Celebrating Peru at the Smithsonian Folklife Festival
I’ve had such a busy summer that I totally forgot to tell you about my “visit” to Peru. Instead of flying to South America, the art, music, and culture of Peru came to me as part of the 2015 Smithsonian Folklife festival on the National Mall in Washington DC.
Due to construction on the Mall, the annual Folklife festival was smaller this year and only focused on Peru. But this Andean nation definitely held its own bringing over 120 craftspeople, musicians, storytellers, artists, chefs, and dancers to bring their country to life in the heart of DC.
The Q’eswachaka Bridge
One of the highlights of the celebration was the construction of a traditional rope bridge. The Q’eswachaka Bridge spans the Apurimac River Canyon in the Southern Andes. The techniques for fabricating the twine from grass, braiding the twine into rope, constructing cables, and building the bridge have been handed down for hundreds of years. The bridge is replaced annually and only takes three days to construct. This bridge, along with the cultural knowledge needed to maintain its traditional construction, has been designated as a UNESCO World Heritage site.

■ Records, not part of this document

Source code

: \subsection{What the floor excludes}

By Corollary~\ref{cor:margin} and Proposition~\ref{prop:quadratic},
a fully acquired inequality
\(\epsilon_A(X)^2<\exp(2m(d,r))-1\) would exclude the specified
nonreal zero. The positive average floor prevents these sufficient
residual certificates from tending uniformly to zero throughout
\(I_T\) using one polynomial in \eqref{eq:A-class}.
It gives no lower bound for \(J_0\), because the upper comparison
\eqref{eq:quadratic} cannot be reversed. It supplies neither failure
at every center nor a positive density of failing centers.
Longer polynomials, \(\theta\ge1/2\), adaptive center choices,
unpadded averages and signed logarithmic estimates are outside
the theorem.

Here’s a great video from the festival for more background on the bridge and see the incredible landscape it spans:
All stages of bridge construction were presented at the festival. There were women demonstrating how to prepare the grass and make the twine.
The twine was then wrapped together to make cords which were then braided to make cables. The team from Peru had spent the last week slowly preparing the cables and was now ready to start constructing the bridge. The wet material looked heavy and took a dozen or so people to carry over to the bridge location.
With no river canyons on the National Mall in Washington, DC, two platforms were constructed to support the bridge. I watched as the Q’eswachaka team pulled the first cable over to create the floor of the bridge.
It was amazing to watch the bridge come together in a couple days! Even though it is made entirely of grass, the finished bridge is incredibly sturdy and safely lasts for a full year in the Andean climate.
Color and Weaving
Peru is known for its incredible textiles. Part of what makes them so special is the wide spectrum of colors used. The leaves, barks, flowers, and insects of Peru have given artisans an incredible natural palette. The festival weavers were happy to explain the process of making these dyes.
Artisans were also at the festival demonstrating several types of traditional weaving.
Festival Dancing – La Fiesta de la Virgen del Carmen
Every July, the Virgen del Carmen is paraded through the streets of Paucartambo, Peru and celebrated with dances, ceremonial vignettes, and music. I watched the contradanza troupe perform their stylized dances in masks and elaborately decorated, but unique, costumes.
For me, the troupe was an excellent representation of the mixing pot that is Peruvian culture. Their quadrille dances, and really even the idea of processing a religious statue through town, seem very European. Their music is a stylistic mixture of Andrea huaynos and Spanish folk music.
Overall, another great Smithsonian Folklife Festival. I can’t wait for 2016!